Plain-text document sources
++++++++

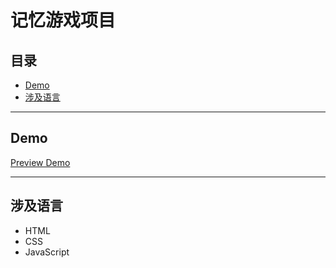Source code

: # 记忆游戏项目


## 目录
* [Demo](#Demo)
* [涉及语言](#涉及语言)

***************************************

## Demo

[Preview Demo](https://briskdust.github.io/udacity-memory-game/index.html)

***************************************

## 涉及语言

 * HTML
 * CSS
 * JavaScript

++++++++

Task goal: Images stay out; the entries above are to be printed exactly.

Solution for this problem:
Source code

: # 记忆游戏项目


## 目录
* [Demo](#Demo)
* [涉及语言](#涉及语言)

***************************************

## Demo

[Preview Demo](https://briskdust.github.io/udacity-memory-game/index.html)

***************************************

## 涉及语言

 * HTML
 * CSS
 * JavaScript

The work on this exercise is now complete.